--- Task item ---
Print the listing exactly, but only as far as the line containing "we will run". The first line and that line are both included.

--- Records supplied ---
------------------------------------
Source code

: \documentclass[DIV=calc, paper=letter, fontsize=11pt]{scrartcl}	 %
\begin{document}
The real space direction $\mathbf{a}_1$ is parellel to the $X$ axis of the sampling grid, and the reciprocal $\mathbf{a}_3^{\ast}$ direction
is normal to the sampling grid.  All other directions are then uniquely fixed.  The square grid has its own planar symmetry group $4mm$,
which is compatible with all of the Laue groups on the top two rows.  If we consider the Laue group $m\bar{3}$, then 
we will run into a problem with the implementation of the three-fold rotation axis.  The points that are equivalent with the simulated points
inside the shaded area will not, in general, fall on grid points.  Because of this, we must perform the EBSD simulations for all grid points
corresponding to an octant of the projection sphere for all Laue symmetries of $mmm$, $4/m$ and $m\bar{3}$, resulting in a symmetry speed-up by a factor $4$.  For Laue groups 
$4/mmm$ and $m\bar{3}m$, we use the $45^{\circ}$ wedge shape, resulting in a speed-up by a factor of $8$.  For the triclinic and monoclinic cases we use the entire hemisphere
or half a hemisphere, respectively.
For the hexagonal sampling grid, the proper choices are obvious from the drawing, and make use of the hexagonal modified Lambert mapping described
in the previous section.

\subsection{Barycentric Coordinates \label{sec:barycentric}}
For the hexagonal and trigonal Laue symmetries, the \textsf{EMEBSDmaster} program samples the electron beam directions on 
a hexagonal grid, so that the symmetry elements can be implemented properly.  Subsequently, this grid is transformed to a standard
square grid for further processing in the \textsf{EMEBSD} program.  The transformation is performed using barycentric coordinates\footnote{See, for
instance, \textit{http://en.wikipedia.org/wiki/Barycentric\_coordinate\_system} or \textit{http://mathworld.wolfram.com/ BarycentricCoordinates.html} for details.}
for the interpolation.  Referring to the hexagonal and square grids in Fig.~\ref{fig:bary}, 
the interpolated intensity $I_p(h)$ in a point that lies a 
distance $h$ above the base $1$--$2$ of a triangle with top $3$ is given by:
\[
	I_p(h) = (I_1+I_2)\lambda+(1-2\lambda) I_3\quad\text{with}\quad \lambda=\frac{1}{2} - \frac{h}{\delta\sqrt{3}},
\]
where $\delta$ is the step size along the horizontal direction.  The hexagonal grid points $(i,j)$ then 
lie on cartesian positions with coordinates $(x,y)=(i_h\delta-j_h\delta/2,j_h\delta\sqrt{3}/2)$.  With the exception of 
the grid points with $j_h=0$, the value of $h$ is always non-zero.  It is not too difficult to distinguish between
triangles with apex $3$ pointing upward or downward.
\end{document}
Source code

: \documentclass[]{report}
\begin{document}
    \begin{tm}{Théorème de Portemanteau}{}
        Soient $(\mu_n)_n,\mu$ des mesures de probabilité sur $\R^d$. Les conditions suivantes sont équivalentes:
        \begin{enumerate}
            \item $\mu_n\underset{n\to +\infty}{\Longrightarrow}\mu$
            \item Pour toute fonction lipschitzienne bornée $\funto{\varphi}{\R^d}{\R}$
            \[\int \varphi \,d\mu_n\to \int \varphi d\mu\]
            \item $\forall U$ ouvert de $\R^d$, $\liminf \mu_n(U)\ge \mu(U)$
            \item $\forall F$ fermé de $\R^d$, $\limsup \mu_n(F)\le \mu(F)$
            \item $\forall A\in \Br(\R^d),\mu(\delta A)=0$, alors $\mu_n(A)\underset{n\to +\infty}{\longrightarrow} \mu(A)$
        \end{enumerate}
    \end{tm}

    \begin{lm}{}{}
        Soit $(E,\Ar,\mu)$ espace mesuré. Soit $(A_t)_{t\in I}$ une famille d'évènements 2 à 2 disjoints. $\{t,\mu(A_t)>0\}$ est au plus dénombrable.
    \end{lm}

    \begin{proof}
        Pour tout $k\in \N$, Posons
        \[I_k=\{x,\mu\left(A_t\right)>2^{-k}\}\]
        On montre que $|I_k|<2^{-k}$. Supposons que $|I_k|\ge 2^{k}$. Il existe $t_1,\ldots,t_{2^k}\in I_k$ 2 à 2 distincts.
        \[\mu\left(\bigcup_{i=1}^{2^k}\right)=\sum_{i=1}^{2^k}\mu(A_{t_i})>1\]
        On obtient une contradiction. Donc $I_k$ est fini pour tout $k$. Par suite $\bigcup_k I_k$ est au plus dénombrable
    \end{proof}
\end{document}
------------------------------------
--- Answer to this problem ---
Source code

: \documentclass[DIV=calc, paper=letter, fontsize=11pt]{scrartcl}	 %
\begin{document}
The real space direction $\mathbf{a}_1$ is parellel to the $X$ axis of the sampling grid, and the reciprocal $\mathbf{a}_3^{\ast}$ direction
is normal to the sampling grid.  All other directions are then uniquely fixed.  The square grid has its own planar symmetry group $4mm$,
which is compatible with all of the Laue groups on the top two rows.  If we consider the Laue group $m\bar{3}$, then 
we will run into a problem with the implementation of the three-fold rotation axis.  The points that are equivalent with the simulated points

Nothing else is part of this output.